One set of reports listed the tower’s 2010 profits as $13.3 million; a second put them at $16.1 million. That helped the Trump Organization borrow $73 million more than it had before.
May 27, 2020
A decade ago, loan filings showed Trump Tower in New York City had a reported profit of about $13.3 million. But when the tower refinanced its debt soon after, the profits for the same year — 2010 — somehow appeared higher. A new lender listed the profits as $16.1 million, or 21% more than they had been recorded previously.
The next year’s earnings for the building also “improved” between the two filings. Profits for 2011 were listed as 12% higher under the new loan than the old, according to reports by loan servicers and data provider Trepp.
ProPublica uncovered the Trump Tower discrepancies by examining publicly available data for mortgages that are packaged into securities known as commercial mortgage-backed securities, comparing the same years in reports for different CMBS. If a bank had held onto the loan, instead of selling it to investors, such information would have been kept private. No evidence has emerged that the Trump Organization was involved in changing the profit figures.
Alan Garten, the Trump Organization’s chief legal officer, said: “Not only were the numbers provided to the servicer accurate, but Trump Tower is considered one of the most underleveraged commercial buildings around.”
The discrepancies in the tower profits match a pattern described in a whistleblower complaint filed with the Securities and Exchange Commission, which ProPublica revealed this month. The complaint accuses commercial lenders of fraudulently inflating the income numbers underlying loans in many CMBS.
The complaint named seven servicers and 14 lenders, including two of the country’s biggest issuers of CMBS — Ladder Capital and Wells Fargo. Both were involved in the more recent Trump Tower loan, one as the lender, the second as the financial institution that packaged the loan into a CMBS. The complaint does not say which entities altered specific numbers and does not address whether borrowers were involved in, or knew about, the alleged fraud.
Wells Fargo declined to comment. Ladder Capital did not respond to questions about Trump’s signature Fifth Avenue tower. Ladder did respond to questions for ProPublica’s earlier article; it acknowledged it had altered historical numbers for two other loans ProPublica asked about, to remove expenses that were not recurring in the future. The lender said its actions were appropriate. (Ladder is a publicly traded commercial real estate investment trust with more than $6 billion in assets. It employs Jack Weisselberg, the son of the Trump Organization’s longtime CFO, Allen Weisselberg, as an executive director whose job is to make loans. Jack Weisselberg declined to comment.)
When the Trump Organization refinanced its loan for Trump Tower in 2012, it increased the size of its loan from $27.5 million to $100 million, extracting $67.9 million in cash. The interest-only loan originally represented about 8% of the more than $1 billion in mortgages assembled into the CMBS. (Only the commercial part of the tower — with retail tenants such as Gucci and offices, including for the Trump Organization — served as collateral for the loan.)
For both 2010 and 2011, data shows the discrepancies in net operating income between the old and new loans for Trump Tower were largely due to the new loan reporting lower expenses. The prospectus for the more recent loan stated that “the historical expenses exclude security associated with Donald J. Trump’s personal services” — though it did not specify dollar amounts for the change.

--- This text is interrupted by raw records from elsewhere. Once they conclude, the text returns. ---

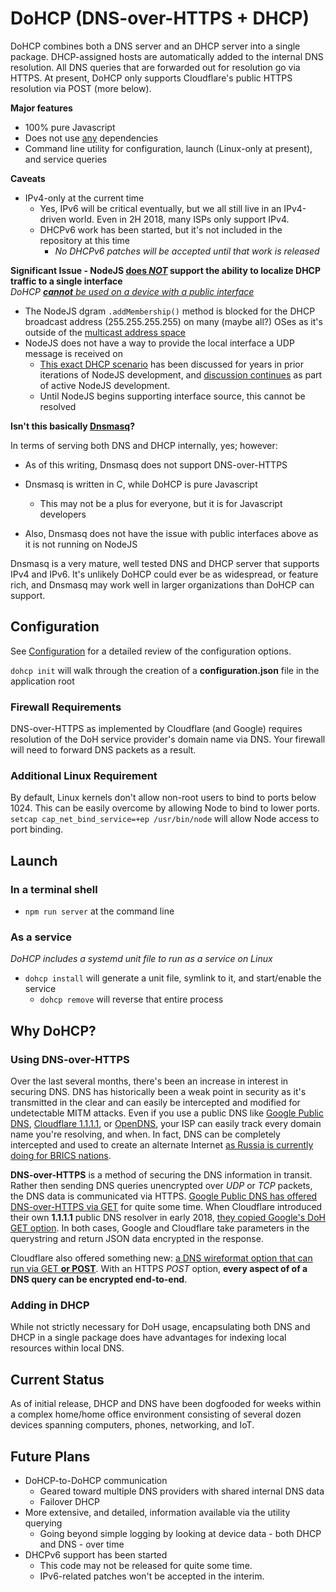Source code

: # DoHCP (DNS-over-HTTPS + DHCP)

DoHCP combines both a DNS server and an DHCP server into a single package.
DHCP-assigned hosts are automatically added to the internal DNS resolution.
All DNS queries that are forwarded out for resolution go via HTTPS.
At present, DoHCP only supports Cloudflare's public HTTPS resolution via POST (more below).

**Major features**
+ 100% pure Javascript
+ Does not use <u>any</u> dependencies
+ Command line utility for configuration, launch (Linux-only at present), and service queries

**Caveats**
+ IPv4-only at the current time
    + Yes, IPv6 will be critical eventually, but we all still live in an IPv4-driven world. Even in 2H 2018, many ISPs only support IPv4.
    + DHCPv6 work has been started, but it's not included in the repository at this time
        + *No DHCPv6 patches will be accepted until that work is released*

**Significant Issue - NodeJS <u>does *NOT*</u> support the ability to localize DHCP traffic to a single interface**  
*DoHCP <u>**cannot** be used on a device with a public interface</u>*

+ The NodeJS dgram `.addMembership()` method is blocked for the DHCP broadcast address (255.255.255.255) on many (maybe all?) OSes as it's outside of the [multicast address space](https://www.iana.org/assignments/multicast-addresses/multicast-addresses.xhtml)
+ NodeJS does not have a way to provide the local interface a UDP message is received on
    + [This exact DHCP scenario](https://github.com/nodejs/node-v0.x-archive/issues/8788#issuecomment-74446986) has been discussed for years in prior iterations of NodeJS development, and [discussion continues](https://github.com/nodejs/node/issues/1649) as part of active NodeJS development.
    + Until NodeJS begins supporting interface source, this cannot be resolved

**Isn't this basically [Dnsmasq](http://www.thekelleys.org.uk/dnsmasq/doc.html)?**

In terms of serving both DNS and DHCP internally, yes; however:
+ As of this writing, Dnsmasq does not support DNS-over-HTTPS
+ Dnsmasq is written in C, while DoHCP is pure Javascript
    + This may not be a plus for everyone, but it is for Javascript developers


+ Also, Dnsmasq does not have the issue with public interfaces above as it is not running on NodeJS

Dnsmasq is a very mature, well tested DNS and DHCP server that supports IPv4 and IPv6.
It's unlikely DoHCP could ever be as widespread, or feature rich, and Dnsmasq may work well in larger organizations than DoHCP can support.

## Configuration
See [Configuration](./Configuration.md) for a detailed review of the configuration options.

`dohcp init` will walk through the creation of a **configuration.json** file in the application root

### Firewall Requirements
DNS-over-HTTPS as implemented by Cloudflare (and Google) requires resolution of the DoH service provider's domain name via DNS.
Your firewall will need to forward DNS packets as a result.

### Additional Linux Requirement
By default, Linux kernels don't allow non-root users to bind to ports below 1024.
This can be easily overcome by allowing Node to bind to lower ports.
`setcap cap_net_bind_service=+ep /usr/bin/node` will allow Node access to port binding.

## Launch

### In a terminal shell

+ `npm run server` at the command line

### As a service
*DoHCP includes a systemd unit file to run as a service on Linux*

+ `dohcp install` will generate a unit file, symlink to it, and start/enable the service
    + `dohcp remove` will reverse that entire process


## Why DoHCP?

### Using DNS-over-HTTPS
Over the last several months, there's been an increase in interest in securing DNS.
DNS has historically been a weak point in security as it's transmitted in the clear and can easily be intercepted and modified for undetectable MITM attacks.
Even if you use a public DNS like [Google Public DNS](https://developers.google.com/speed/public-dns/), [Cloudflare 1.1.1.1](https://1.1.1.1/), or [OpenDNS](https://signup.opendns.com/homefree/), your ISP can easily track every domain name you're resolving, and when.
In fact, DNS can be completely intercepted and used to create an alternate Internet [as Russia is currently doing for BRICS nations](http://nymag.com/selectall/2018/07/russia-dns-alternative-internet-could-yield-cyberattack.html).

**DNS-over-HTTPS** is a method of securing the DNS information in transit.
Rather then sending DNS queries unencrypted over *UDP* or *TCP* packets, the DNS data is communicated via HTTPS.
[Google Public DNS has offered DNS-over-HTTPS via GET](https://developers.google.com/speed/public-dns/docs/dns-over-https) for quite some time.
When Cloudflare introduced their own **1.1.1.1** public DNS resolver in early 2018, [they copied Google's DoH GET option](https://developers.cloudflare.com/1.1.1.1/dns-over-https/json-format/).
In both cases, Google and Cloudflare take parameters in the querystring and return JSON data encrypted in the response.

Cloudflare also offered something new: [a DNS wireformat option that can run via GET **or POST**](https://developers.cloudflare.com/1.1.1.1/dns-over-https/wireformat/).
With an HTTPS *POST* option, **every aspect of of a DNS query can be encrypted end-to-end**.

### Adding in DHCP
While not strictly necessary for DoH usage, encapsulating both DNS and DHCP in a single package does have advantages for indexing local resources within local DNS.


## Current Status
As of initial release, DHCP and DNS have been dogfooded for weeks within a complex home/home office environment consisting of several dozen devices spanning computers, phones, networking, and IoT.

## Future Plans
+ DoHCP-to-DoHCP communication
    + Geared toward multiple DNS providers with shared internal DNS data
    + Failover DHCP
+ More extensive, and detailed, information available via the utility querying
    + Going beyond simple logging by looking at device data - both DHCP and DNS - over time
+ DHCPv6 support has been started
    + This code may not be released for quite some time.
    + IPv6-related patches won't be accepted in the interim.

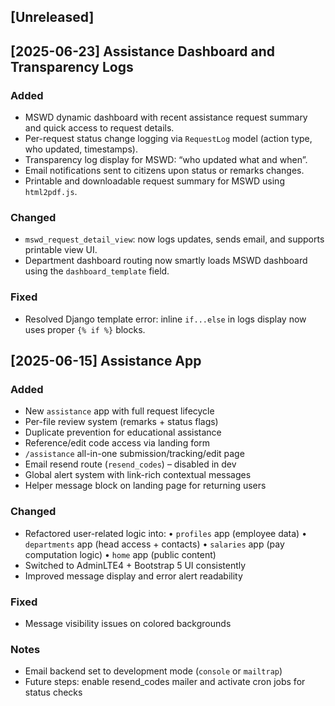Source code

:## [Unreleased]

## [2025-06-23] Assistance Dashboard and Transparency Logs

### Added
- MSWD dynamic dashboard with recent assistance request summary and quick access to request details.
- Per-request status change logging via `RequestLog` model (action type, who updated, timestamps).
- Transparency log display for MSWD: “who updated what and when”.
- Email notifications sent to citizens upon status or remarks changes.
- Printable and downloadable request summary for MSWD using `html2pdf.js`.

### Changed
- `mswd_request_detail_view`: now logs updates, sends email, and supports printable view UI.
- Department dashboard routing now smartly loads MSWD dashboard using the `dashboard_template` field.

### Fixed
- Resolved Django template error: inline `if...else` in logs display now uses proper `{% if %}` blocks.

## [2025-06-15] Assistance App
### Added
- New `assistance` app with full request lifecycle
- Per-file review system (remarks + status flags)
- Duplicate prevention for educational assistance
- Reference/edit code access via landing form
- `/assistance` all-in-one submission/tracking/edit page
- Email resend route (`resend_codes`) – disabled in dev
- Global alert system with link-rich contextual messages
- Helper message block on landing page for returning users

### Changed
- Refactored user-related logic into:
  • `profiles` app (employee data)
  • `departments` app (head access + contacts)
  • `salaries` app (pay computation logic)
  • `home` app (public content)
- Switched to AdminLTE4 + Bootstrap 5 UI consistently
- Improved message display and error alert readability

### Fixed
- Message visibility issues on colored backgrounds

### Notes
- Email backend set to development mode (`console` or `mailtrap`)
- Future steps: enable resend_codes mailer and activate cron jobs for status checks
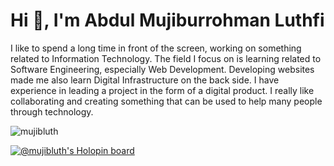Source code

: <h1 align="left">Hi 👋, I'm Abdul Mujiburrohman Luthfi</h1>
<p align="left">I like to spend a long time in front of the screen, working on something related to Information Technology. The field I focus on is learning related to Software Engineering, especially Web Development. Developing websites made me also learn Digital Infrastructure on the back side. I have experience in leading a project in the form of a digital product. I really like collaborating and creating something that can be used to help many people through technology.</p>

<p align="left"> <img src="https://komarev.com/ghpvc/?username=mujibluth" alt="mujibluth" /> </p> <!-- visitors counted from the date : 15 April 2021 -->


[![@mujibluth's Holopin board](https://holopin.me/mujibluth)](https://holopin.io/@mujibluth)
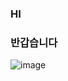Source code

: ### HI   
### 반갑습니다   
![image](https://github.com/user-attachments/assets/5fd3e1a8-b14f-47e2-b5e3-353346fbd7a5)

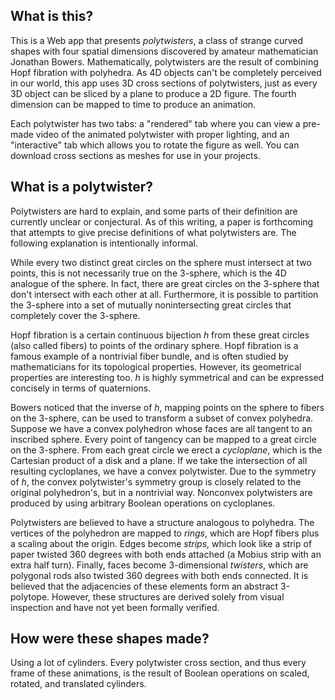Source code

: ## What is this?

This is a Web app that presents *polytwisters*, a class of strange curved shapes with four spatial dimensions discovered by amateur mathematician Jonathan Bowers. Mathematically, polytwisters are the result of combining Hopf fibration with polyhedra. As 4D objects can't be completely perceived in our world, this app uses 3D cross sections of polytwisters, just as every 3D object can be sliced by a plane to produce a 2D figure. The fourth dimension can be mapped to time to produce an animation.

Each polytwister has two tabs: a "rendered" tab where you can view a pre-made video of the animated polytwister with proper lighting, and an "interactive" tab which allows you to rotate the figure as well. You can download cross sections as meshes for use in your projects.

## What is a polytwister?

Polytwisters are hard to explain, and some parts of their definition are currently unclear or conjectural. As of this writing, a paper is forthcoming that attempts to give precise definitions of what polytwisters are. The following explanation is intentionally informal.

While every two distinct great circles on the sphere must intersect at two points, this is not necessarily true on the 3-sphere, which is the 4D analogue of the sphere. In fact, there are great circles on the 3-sphere that don't intersect with each other at all. Furthermore, it is possible to partition the 3-sphere into a set of mutually nonintersecting great circles that completely cover the 3-sphere.

Hopf fibration is a certain continuous bijection *h* from these great circles (also called fibers) to points of the ordinary sphere. Hopf fibration is a famous example of a nontrivial fiber bundle, and is often studied by mathematicians for its topological properties. However, its geometrical properties are interesting too. *h* is highly symmetrical and can be expressed concisely in terms of quaternions.

Bowers noticed that the inverse of *h*, mapping points on the sphere to fibers on the 3-sphere, can be used to transform a subset of convex polyhedra. Suppose we have a convex polyhedron whose faces are all tangent to an inscribed sphere. Every point of tangency can be mapped to a great circle on the 3-sphere. From each great circle we erect a *cycloplane*, which is the Cartesian product of a disk and a plane. If we take the intersection of all resulting cycloplanes, we have a convex polytwister. Due to the symmetry of *h*, the convex polytwister's symmetry group is closely related to the original polyhedron's, but in a nontrivial way. Nonconvex polytwisters are produced by using arbitrary Boolean operations on cycloplanes.

Polytwisters are believed to have a structure analogous to polyhedra. The vertices of the polyhedron are mapped to *rings*, which are Hopf fibers plus a scaling about the origin. Edges become *strips*, which look like a strip of paper twisted 360 degrees with both ends attached (a Mobius strip with an extra half turn). Finally, faces become 3-dimensional *twisters*, which are polygonal rods also twisted 360 degrees with both ends connected. It is believed that the adjacencies of these elements form an abstract 3-polytope. However, these structures are derived solely from visual inspection and have not yet been formally verified.

## How were these shapes made?

Using a lot of cylinders. Every polytwister cross section, and thus every frame of these animations, is the result of Boolean operations on scaled, rotated, and translated cylinders.
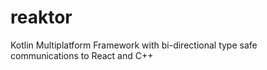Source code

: # reaktor
Kotlin Multiplatform Framework with bi-directional type safe communications to React and C++
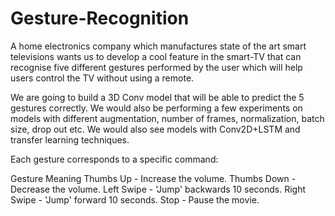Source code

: # Gesture-Recognition
A home electronics company which manufactures state of the art smart televisions wants us to develop a cool feature in the smart-TV that can recognise five different gestures performed by the user which will help users control the TV without using a remote.

We are going to build a 3D Conv model that will be able to predict the 5 gestures correctly. We would also be performing a few experiments on models with different augmentation, number of frames, normalization, batch size, drop out etc. We would also see models with Conv2D+LSTM and transfer learning techniques.

Each gesture corresponds to a specific command:

Gesture		Meaning
Thumbs Up		- Increase the volume.
Thumbs Down	-	Decrease the volume.
Left Swipe	-	'Jump' backwards 10 seconds.
Right Swipe	- 'Jump' forward 10 seconds.
Stop	- Pause the movie.
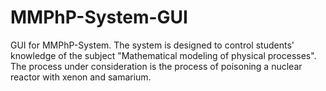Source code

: # MMPhP-System-GUI
GUI for MMPhP-System. 
The system is designed to control students' knowledge of the subject "Mathematical modeling of physical processes". 
The process under consideration is the process of poisoning a nuclear reactor with xenon and samarium.
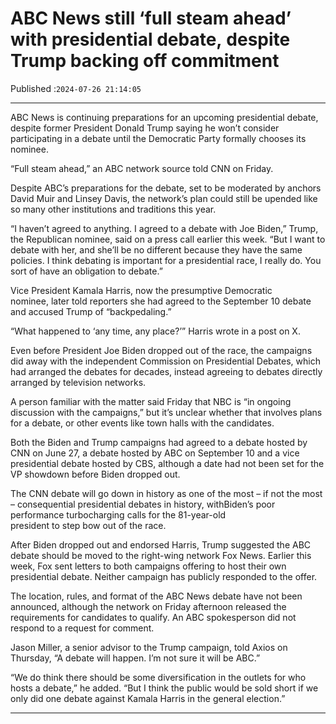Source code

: # ABC News still ‘full steam ahead’ with presidential debate, despite Trump backing off commitment

Published :`2024-07-26 21:14:05`

---

ABC News is continuing preparations for an upcoming presidential debate, despite former President Donald Trump saying he won’t consider participating in a debate until the Democratic Party formally chooses its nominee.

“Full steam ahead,” an ABC network source told CNN on Friday.

Despite ABC’s preparations for the debate, set to be moderated by anchors David Muir and Linsey Davis, the network’s plan could still be upended like so many other institutions and traditions this year.

“I haven’t agreed to anything. I agreed to a debate with Joe Biden,” Trump, the Republican nominee, said on a press call earlier this week. “But I want to debate with her, and she’ll be no different because they have the same policies. I think debating is important for a presidential race, I really do. You sort of have an obligation to debate.”

Vice President Kamala Harris, now the presumptive Democratic nominee, later told reporters she had agreed to the September 10 debate and accused Trump of “backpedaling.”

“What happened to ‘any time, any place?’” Harris wrote in a post on X.

Even before President Joe Biden dropped out of the race, the campaigns did away with the independent Commission on Presidential Debates, which had arranged the debates for decades, instead agreeing to debates directly arranged by television networks.

A person familiar with the matter said Friday that NBC is “in ongoing discussion with the campaigns,” but it’s unclear whether that involves plans for a debate, or other events like town halls with the candidates.

Both the Biden and Trump campaigns had agreed to a debate hosted by CNN on June 27, a debate hosted by ABC on September 10 and a vice presidential debate hosted by CBS, although a date had not been set for the VP showdown before Biden dropped out.

The CNN debate will go down in history as one of the most – if not the most – consequential presidential debates in history, withBiden’s poor performance turbocharging calls for the 81-year-old president to step bow out of the race.

After Biden dropped out and endorsed Harris, Trump suggested the ABC debate should be moved to the right-wing network Fox News. Earlier this week, Fox sent letters to both campaigns offering to host their own presidential debate. Neither campaign has publicly responded to the offer.

The location, rules, and format of the ABC News debate have not been announced, although the network on Friday afternoon released the requirements for candidates to qualify. An ABC spokesperson did not respond to a request for comment.

Jason Miller, a senior advisor to the Trump campaign, told Axios on Thursday, “A debate will happen. I’m not sure it will be ABC.”

“We do think there should be some diversification in the outlets for who hosts a debate,” he added. “But I think the public would be sold short if we only did one debate against Kamala Harris in the general election.”

---

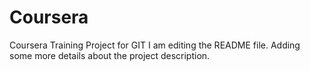 # Coursera
Coursera Training Project for GIT
I am editing the README file. Adding some more details about the project description.
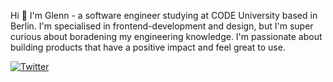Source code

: Hi 👋 I'm Glenn - a software engineer studying at CODE University based in Berlin. I'm specialised in frontend-development and design, but I'm super curious about boradening my engineering knowledge. I'm passionate about building products that have a positive impact and feel great to use.

[![Twitter](https://img.shields.io/twitter/url/https/twitter.com/glngregor.svg?style=social&label=Follow%20%40GlnGregor)](https://twitter.com/glngregor)
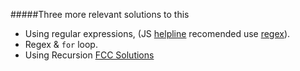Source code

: 
#####Three more relevant solutions to this
* Using regular expressions, (JS [helpline](https://github.com/Takumar) recomended use [regex](http://regexone.com/lesson/letters_and_digits)).
* Regex & `for` loop.
* Using Recursion
[FCC Solutions](https://github.com/freecodecamp/freecodecamp/wiki/algorithm-check-for-palindromes)
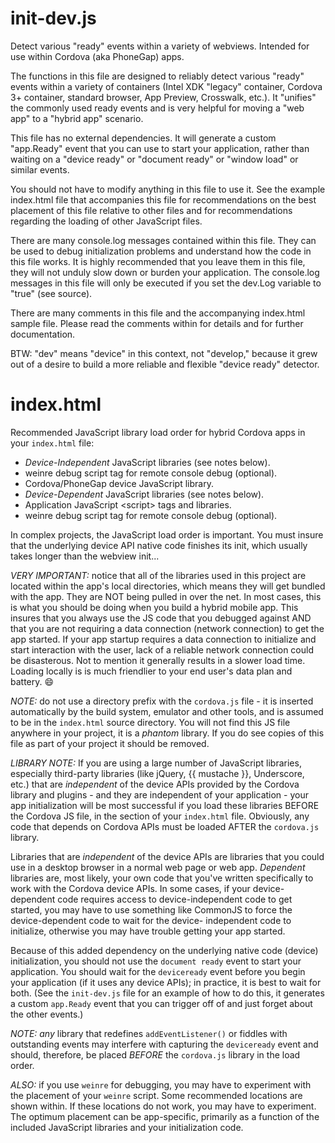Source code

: # init-dev.js

Detect various "ready" events within a variety of webviews. Intended for use within Cordova (aka PhoneGap) apps.

The functions in this file are designed to reliably detect various "ready" events
within a variety of containers (Intel XDK "legacy" container, Cordova 3+ container,
standard browser, App Preview, Crosswalk, etc.). It "unifies" the commonly used
ready events and is very helpful for moving a "web app" to a "hybrid app" scenario.

This file has no external dependencies. It will generate a custom "app.Ready" event
that you can use to start your application, rather than waiting on a "device ready" 
or "document ready" or "window load" or similar events.

You should not have to modify anything in this file to use it. See the example
index.html file that accompanies this file for recommendations on the best placement 
of this file relative to other files and for recommendations regarding the loading 
of other JavaScript files.

There are many console.log messages contained within this file. They can be used
to debug initialization problems and understand how the code in this file works.
It is highly recommended that you leave them in this file, they will not unduly
slow down or burden your application. The console.log messages in this file
will only be executed if you set the dev.Log variable to "true" (see source).

There are many comments in this file and the accompanying index.html sample file.
Please read the comments within for details and for further documentation.

BTW: "dev" means "device" in this context, not "develop," because it grew out
of a desire to build a more reliable and flexible "device ready" detector.

# index.html

Recommended JavaScript library load order for hybrid Cordova apps in your `index.html` file:

  * _Device-Independent_ JavaScript libraries (see notes below).
  * weinre debug script tag for remote console debug (optional).
  * Cordova/PhoneGap device JavaScript library.
  * _Device-Dependent_ JavaScript libraries (see notes below).
  * Application JavaScript \<script\> tags and libraries.
  * weinre debug script tag for remote console debug (optional).

In complex projects, the JavaScript load order is important. You must insure that the underlying
device API native code finishes its init, which usually takes longer than the webview init...

*VERY IMPORTANT:* notice that all of the libraries used in this project are located within the app's
local directories, which means they will get bundled with the app. They are NOT being pulled in
over the net. In most cases, this is what you should be doing when you build a hybrid mobile app.
This insures that you always use the JS code that you debugged against AND that you are not requiring
a data connection (network connection) to get the app started. If your app startup requires a data
connection to initialize and start interaction with the user, lack of a reliable network connection
could be disasterous. Not to mention it generally results in a slower load time. Loading locally is
is much friendlier to your end user's data plan and battery.  :smile:

*NOTE:* do not use a directory prefix with the `cordova.js` file - it is inserted automatically
by the build system, emulator and other tools, and is assumed to be in the `index.html` source directory.
You will not find this JS file anywhere in your project, it is a _phantom_ library. If you do see
copies of this file as part of your project it should be removed.

*LIBRARY NOTE:* If you are using a large number of JavaScript libraries, especially third-party libraries
(like jQuery, {{ mustache }}, Underscore, etc.) that are _independent_ of the device APIs provided
by the Cordova library and plugins - and they are independent of your application - your
app initialization will be most successful if you load these libraries BEFORE the Cordova JS file,
in the <head> section of your `index.html` file. Obviously, any code that depends on Cordova APIs
must be loaded AFTER the `cordova.js` library.

Libraries that are _independent_ of the device APIs are libraries that you could use in a desktop
browser in a normal web page or web app. _Dependent_ libraries are, most likely, your own code
that you've written specifically to work with the Cordova device APIs. In some cases,
if your device-dependent code requires access to device-independent code to get started, you may
have to use something like CommonJS to force the device-dependent code to wait for the device-
independent code to initialize, otherwise you may have trouble getting your app started.

Because of this added dependency on the underlying native code (device) initialization, you should
not use the `document ready` event to start your application. You should wait for the `deviceready`
event before you begin your application (if it uses any device APIs); in practice, it is best to wait
for both. (See the `init-dev.js` file for an example of how to do this, it generates a custom
`app.Ready` event that you can trigger off of and just forget about the other events.)

*NOTE:* _any_ library that redefines `addEventListener()` or fiddles with outstanding events may
interfere with capturing the `deviceready` event and should, therefore, be placed *BEFORE*
the `cordova.js` library in the load order.

*ALSO:* if you use `weinre` for debugging, you may have to experiment with the placement of your `weinre`
script. Some recommended locations are shown within. If these locations do not work, you may have
to experiment. The optimum placement can be app-specific, primarily as a function of the included
JavaScript libraries and your initialization code.
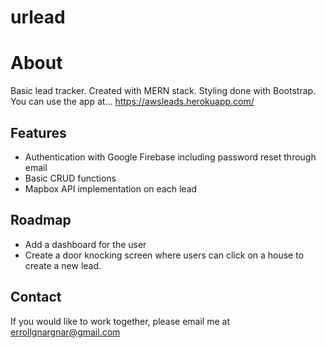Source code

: # urlead

# About

Basic lead tracker. Created with MERN stack. Styling done with Bootstrap. You can use the app at...
https://awsleads.herokuapp.com/

## Features
- Authentication with Google Firebase including password reset through email
- Basic CRUD functions
- Mapbox API implementation on each lead

## Roadmap
- Add a dashboard for the user
- Create a door knocking screen where users can click on a house to create a new lead. 

## Contact
If you would like to work together, please email me at 
errollgnargnar@gmail.com
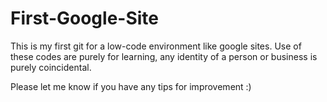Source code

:# First-Google-Site
This is my first git for a low-code environment like google sites.
Use of these codes are purely for learning, any identity of a person or business is purely coincidental.

Please let me know if you have any tips for improvement :) 
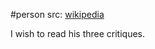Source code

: #person 
src: [wikipedia](https://en.wikipedia.org/wiki/Immanuel_Kant) 

I wish to read his three critiques. 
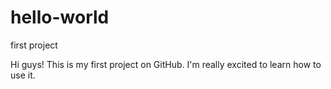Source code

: # hello-world
first project

Hi guys! This is my first project on GitHub. I'm really excited to learn how to use it.
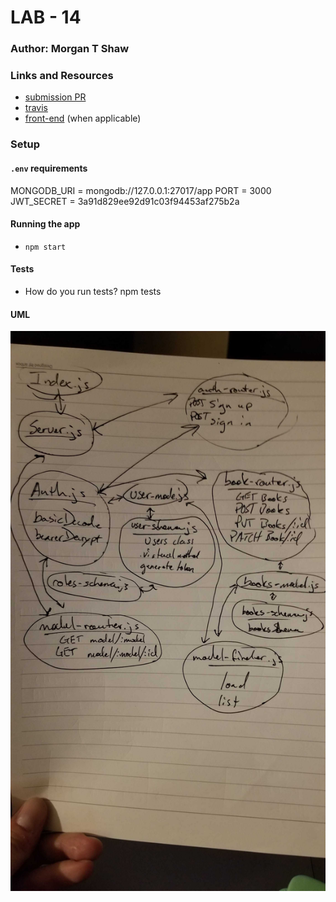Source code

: 
# LAB - 14

### Author: Morgan T Shaw

### Links and Resources
* [submission PR](https://github.com/morgan-401-advanced-javascript/lab14/pull/1)
* [travis](https://travis-ci.com/morgan-401-advanced-javascript/lab14/)
* [front-end](https://morganlab14.herokuapp.com/) (when applicable)

### Setup
#### `.env` requirements
MONGODB_URI = mongodb://127.0.0.1:27017/app
PORT = 3000
JWT_SECRET = 3a91d829ee92d91c03f94453af275b2a

#### Running the app
* `npm start`
  
#### Tests
* How do you run tests?
npm tests


#### UML
![UML](./assets/UML.jpg)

Greater revenues were cited for both years under the new loan, too, but the prospectus did not explain why.
The whistleblower complaint, filed by a CMBS-industry insider named John Flynn, concerns the nearly $600 billion CMBS market. It accuses lenders and servicers of manipulating historical cash flows, failing to report misrepresentations, changing names and addresses of properties, and “deceptively and inaccurately” describing loan representations. The complaint asserts that Flynn has found overstatements in $150 billion worth of CMBS since 2013.
The misrepresentations allowed properties to qualify for loans they wouldn’t have otherwise, Flynn asserts, while leaving investors in the dark.
The SEC has not taken any public action in response to Flynn’s complaint; the agency declined to comment.
Altering past profits without providing an explanation is “highly questionable,” John Coffee, a professor at Columbia Law School and an expert in securities regulation, told ProPublica for its earlier article on CMBS.
As hotels, retail and office properties face unprecedented difficulties due to the virus that has shuttered much of the country, Flynn says the manipulations have increased the likelihood and potential severity of a crash.
Last year, ProPublica revealed another set of income discrepancies at Trump Tower and other company-owned buildings, ones that seemed to hark to the testimony of former Trump lawyer Michael Cohen, who testified that Trump would inflate income figures when seeking a loan and deflate the figures when filing taxes. Other Trump Organization properties investigated by ProPublica reported higher profits in the CMBS filings than they did in tax filings. A Trump Organization spokesperson said at the time that “comparing the various reports is comparing apples to oranges” because reporting requirements differ.